● Task to carry out
Look over the lines below. Report each one that includes the string "object".

::: Provided records :::

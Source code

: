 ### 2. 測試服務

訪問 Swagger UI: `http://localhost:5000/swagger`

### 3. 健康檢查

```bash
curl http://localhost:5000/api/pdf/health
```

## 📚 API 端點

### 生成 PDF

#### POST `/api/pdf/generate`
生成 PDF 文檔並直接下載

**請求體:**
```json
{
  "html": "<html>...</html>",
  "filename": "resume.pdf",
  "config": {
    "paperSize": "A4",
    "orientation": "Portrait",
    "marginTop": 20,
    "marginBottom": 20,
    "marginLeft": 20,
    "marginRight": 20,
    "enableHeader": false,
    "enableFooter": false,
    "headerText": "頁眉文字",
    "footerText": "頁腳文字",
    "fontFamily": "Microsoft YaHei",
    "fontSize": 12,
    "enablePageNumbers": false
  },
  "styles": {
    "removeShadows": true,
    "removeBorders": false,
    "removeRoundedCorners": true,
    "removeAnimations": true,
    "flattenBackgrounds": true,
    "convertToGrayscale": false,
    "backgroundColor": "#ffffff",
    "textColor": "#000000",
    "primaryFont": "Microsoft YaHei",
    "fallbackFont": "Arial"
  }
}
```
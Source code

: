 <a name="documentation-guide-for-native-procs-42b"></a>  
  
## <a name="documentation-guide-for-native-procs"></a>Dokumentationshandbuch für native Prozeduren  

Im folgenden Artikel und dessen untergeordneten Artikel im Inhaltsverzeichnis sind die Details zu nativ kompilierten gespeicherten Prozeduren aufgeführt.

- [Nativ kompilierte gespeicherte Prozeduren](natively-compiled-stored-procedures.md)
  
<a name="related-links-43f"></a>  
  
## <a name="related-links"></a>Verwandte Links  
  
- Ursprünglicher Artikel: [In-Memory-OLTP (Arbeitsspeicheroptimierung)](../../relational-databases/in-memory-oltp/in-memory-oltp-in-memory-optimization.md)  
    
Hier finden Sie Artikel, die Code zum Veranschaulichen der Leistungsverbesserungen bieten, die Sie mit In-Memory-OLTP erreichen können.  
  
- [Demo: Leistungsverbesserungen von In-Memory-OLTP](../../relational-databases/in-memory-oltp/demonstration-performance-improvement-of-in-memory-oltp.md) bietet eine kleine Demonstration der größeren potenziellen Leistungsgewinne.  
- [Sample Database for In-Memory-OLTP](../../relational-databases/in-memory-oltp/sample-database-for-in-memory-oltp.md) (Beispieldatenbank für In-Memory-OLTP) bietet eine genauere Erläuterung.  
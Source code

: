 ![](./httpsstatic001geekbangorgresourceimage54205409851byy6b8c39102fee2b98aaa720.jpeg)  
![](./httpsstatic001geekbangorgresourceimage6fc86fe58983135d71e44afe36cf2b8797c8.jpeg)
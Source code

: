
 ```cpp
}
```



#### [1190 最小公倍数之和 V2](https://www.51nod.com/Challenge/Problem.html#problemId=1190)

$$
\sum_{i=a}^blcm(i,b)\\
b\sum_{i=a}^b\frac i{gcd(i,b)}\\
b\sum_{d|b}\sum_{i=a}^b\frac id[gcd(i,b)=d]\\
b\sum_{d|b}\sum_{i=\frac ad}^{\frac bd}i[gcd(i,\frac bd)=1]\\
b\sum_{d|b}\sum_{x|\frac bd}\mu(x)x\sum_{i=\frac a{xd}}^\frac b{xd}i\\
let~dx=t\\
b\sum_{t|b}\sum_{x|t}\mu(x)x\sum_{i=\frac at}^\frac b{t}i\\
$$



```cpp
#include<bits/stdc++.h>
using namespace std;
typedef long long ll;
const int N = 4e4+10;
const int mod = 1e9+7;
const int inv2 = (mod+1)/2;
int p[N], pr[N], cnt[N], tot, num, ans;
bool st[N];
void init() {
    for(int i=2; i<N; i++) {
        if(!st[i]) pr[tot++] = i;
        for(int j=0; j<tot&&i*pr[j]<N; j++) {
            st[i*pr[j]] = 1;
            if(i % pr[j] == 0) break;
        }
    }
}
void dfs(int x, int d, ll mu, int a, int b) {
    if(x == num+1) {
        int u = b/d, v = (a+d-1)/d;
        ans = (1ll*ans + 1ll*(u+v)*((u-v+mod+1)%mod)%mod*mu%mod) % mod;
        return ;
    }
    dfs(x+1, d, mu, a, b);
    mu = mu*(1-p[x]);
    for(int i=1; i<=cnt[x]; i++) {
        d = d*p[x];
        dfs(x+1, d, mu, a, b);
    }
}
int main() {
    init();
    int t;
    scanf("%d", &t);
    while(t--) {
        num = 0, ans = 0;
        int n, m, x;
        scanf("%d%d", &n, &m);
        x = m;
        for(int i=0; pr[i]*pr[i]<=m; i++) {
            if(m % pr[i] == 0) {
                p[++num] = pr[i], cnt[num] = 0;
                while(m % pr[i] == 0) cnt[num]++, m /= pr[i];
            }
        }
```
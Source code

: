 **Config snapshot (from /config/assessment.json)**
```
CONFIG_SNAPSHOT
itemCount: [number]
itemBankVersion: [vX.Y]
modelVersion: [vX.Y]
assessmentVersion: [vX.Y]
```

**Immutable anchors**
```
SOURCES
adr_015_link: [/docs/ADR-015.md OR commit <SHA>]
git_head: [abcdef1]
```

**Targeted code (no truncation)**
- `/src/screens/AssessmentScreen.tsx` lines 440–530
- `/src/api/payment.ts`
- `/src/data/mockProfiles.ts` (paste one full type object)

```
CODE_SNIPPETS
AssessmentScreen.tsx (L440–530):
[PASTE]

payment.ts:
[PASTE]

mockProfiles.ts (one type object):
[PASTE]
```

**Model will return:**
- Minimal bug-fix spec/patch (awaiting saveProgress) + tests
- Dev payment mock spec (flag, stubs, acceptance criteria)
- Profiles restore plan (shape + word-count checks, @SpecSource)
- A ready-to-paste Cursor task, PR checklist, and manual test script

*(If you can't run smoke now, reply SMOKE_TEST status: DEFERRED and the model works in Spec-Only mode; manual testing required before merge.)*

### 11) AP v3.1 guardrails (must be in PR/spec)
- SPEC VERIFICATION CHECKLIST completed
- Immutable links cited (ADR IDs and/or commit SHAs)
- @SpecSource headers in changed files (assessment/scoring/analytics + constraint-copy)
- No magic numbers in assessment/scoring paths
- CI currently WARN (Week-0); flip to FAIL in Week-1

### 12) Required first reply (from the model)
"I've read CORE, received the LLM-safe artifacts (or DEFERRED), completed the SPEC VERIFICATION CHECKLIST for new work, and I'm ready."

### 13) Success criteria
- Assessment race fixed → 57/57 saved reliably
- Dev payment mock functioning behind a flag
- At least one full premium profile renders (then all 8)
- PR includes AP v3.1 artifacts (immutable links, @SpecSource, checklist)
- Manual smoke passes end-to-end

:::

● Answer to the problem
- `/src/data/mockProfiles.ts` (paste one full type object)
mockProfiles.ts (one type object):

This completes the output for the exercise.